**ASSIGNMENT:**
Please restate, word for word, the lines below that begin at the one with "matched by a" and end at the one with "perform the transition". Leave out all other lines.

==== SUPPLIED MATERIAL ====

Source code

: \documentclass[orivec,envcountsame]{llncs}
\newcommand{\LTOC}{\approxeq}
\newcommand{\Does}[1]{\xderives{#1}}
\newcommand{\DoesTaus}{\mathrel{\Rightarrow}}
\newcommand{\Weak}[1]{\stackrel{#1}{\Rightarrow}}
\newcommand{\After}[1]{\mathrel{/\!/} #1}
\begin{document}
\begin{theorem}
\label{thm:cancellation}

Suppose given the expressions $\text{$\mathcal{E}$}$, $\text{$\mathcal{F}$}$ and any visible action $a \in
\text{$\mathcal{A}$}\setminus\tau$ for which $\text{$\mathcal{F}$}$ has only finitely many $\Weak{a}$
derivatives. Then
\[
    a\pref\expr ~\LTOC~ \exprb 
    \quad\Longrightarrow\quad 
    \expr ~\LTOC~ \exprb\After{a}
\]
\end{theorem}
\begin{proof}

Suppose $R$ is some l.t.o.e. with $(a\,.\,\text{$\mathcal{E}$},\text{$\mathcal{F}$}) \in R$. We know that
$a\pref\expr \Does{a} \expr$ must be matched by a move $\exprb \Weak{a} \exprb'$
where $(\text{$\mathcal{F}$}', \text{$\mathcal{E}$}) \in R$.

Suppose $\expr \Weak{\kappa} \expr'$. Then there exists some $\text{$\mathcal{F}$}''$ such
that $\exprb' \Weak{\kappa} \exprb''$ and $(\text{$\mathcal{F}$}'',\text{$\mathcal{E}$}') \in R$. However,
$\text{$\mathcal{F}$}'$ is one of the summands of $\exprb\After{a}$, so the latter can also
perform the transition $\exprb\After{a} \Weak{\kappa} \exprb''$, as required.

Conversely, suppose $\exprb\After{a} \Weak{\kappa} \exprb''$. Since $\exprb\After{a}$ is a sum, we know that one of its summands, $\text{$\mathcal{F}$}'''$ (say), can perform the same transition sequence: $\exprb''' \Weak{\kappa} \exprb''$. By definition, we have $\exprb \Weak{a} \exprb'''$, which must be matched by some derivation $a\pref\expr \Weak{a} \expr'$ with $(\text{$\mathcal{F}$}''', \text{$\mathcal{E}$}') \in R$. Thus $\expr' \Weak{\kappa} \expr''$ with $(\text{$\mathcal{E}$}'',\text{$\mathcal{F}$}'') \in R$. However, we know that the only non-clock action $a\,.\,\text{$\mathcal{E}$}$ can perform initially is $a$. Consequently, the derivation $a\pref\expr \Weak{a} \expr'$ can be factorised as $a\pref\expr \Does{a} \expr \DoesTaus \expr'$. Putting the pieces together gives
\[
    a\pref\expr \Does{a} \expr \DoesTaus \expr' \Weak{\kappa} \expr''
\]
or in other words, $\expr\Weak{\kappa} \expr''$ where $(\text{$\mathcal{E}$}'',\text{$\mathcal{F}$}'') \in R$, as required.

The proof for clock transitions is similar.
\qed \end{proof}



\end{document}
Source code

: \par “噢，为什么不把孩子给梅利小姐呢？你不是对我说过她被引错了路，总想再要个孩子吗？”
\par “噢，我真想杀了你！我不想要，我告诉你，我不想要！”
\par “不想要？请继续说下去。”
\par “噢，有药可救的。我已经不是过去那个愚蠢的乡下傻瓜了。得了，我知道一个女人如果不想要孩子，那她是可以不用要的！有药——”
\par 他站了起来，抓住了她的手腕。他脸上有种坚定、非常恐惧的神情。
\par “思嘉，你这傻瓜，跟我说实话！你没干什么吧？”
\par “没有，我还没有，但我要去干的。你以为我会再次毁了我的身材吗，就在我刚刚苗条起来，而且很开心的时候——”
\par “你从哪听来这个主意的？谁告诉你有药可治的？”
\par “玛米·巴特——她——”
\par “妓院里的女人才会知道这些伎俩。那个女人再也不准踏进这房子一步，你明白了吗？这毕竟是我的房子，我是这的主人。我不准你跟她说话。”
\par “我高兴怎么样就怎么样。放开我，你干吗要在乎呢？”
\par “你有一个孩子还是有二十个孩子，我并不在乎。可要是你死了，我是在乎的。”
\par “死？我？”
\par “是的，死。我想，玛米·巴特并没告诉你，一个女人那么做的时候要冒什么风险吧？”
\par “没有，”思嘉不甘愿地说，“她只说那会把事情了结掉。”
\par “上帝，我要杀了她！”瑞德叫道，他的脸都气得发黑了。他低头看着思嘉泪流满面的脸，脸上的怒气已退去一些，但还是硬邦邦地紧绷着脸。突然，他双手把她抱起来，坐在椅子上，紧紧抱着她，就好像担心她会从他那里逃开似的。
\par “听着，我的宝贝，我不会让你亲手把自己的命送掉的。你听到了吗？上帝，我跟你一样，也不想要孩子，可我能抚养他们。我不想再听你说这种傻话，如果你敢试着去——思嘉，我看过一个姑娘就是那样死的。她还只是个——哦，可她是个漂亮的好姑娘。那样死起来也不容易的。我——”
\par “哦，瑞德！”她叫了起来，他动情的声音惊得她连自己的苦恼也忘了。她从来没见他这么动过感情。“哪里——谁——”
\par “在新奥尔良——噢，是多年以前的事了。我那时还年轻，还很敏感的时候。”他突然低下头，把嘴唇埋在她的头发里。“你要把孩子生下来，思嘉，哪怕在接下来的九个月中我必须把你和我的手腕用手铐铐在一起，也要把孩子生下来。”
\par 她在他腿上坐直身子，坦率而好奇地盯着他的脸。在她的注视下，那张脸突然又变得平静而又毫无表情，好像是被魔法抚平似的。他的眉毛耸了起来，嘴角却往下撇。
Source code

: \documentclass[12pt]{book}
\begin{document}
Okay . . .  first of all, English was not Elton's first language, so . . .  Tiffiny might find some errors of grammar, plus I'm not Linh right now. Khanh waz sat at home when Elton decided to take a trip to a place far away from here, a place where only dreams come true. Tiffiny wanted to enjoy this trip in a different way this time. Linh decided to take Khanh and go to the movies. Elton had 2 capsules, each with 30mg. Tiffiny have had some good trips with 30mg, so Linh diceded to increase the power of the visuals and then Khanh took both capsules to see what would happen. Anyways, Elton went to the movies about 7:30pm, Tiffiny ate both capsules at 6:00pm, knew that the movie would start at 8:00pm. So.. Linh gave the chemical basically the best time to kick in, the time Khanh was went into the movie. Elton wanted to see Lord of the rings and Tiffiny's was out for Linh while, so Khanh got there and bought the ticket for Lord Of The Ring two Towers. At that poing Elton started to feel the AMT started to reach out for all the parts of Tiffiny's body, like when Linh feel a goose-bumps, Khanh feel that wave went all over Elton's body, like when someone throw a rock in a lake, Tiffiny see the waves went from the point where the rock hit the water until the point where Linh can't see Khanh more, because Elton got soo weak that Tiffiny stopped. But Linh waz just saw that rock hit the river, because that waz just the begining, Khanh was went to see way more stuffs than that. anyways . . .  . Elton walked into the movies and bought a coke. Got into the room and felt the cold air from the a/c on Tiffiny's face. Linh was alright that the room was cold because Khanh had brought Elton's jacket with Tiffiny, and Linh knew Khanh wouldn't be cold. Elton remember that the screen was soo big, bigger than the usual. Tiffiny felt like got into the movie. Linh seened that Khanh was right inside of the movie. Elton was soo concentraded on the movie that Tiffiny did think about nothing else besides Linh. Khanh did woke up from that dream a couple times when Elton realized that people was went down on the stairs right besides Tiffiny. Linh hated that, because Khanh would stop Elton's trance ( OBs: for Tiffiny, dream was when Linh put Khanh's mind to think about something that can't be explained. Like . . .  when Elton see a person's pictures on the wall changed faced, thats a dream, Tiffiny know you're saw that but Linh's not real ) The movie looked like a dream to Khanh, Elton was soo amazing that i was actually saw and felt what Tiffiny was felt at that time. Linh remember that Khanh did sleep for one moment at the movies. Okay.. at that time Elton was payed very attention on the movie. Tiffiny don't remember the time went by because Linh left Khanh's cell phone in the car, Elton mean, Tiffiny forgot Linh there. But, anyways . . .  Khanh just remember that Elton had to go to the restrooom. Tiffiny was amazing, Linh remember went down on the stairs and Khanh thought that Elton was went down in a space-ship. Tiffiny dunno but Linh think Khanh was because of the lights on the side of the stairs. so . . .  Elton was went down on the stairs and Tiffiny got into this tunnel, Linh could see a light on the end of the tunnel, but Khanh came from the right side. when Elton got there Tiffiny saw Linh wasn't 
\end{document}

====

**RESULT:**
$a\pref\expr \Does{a} \expr$ must be matched by a move $\exprb \Weak{a} \exprb'$
where $(\text{$\mathcal{F}$}', \text{$\mathcal{E}$}) \in R$.

Suppose $\expr \Weak{\kappa} \expr'$. Then there exists some $\text{$\mathcal{F}$}''$ such
that $\exprb' \Weak{\kappa} \exprb''$ and $(\text{$\mathcal{F}$}'',\text{$\mathcal{E}$}') \in R$. However,
$\text{$\mathcal{F}$}'$ is one of the summands of $\exprb\After{a}$, so the latter can also
perform the transition $\exprb\After{a} \Weak{\kappa} \exprb''$, as required.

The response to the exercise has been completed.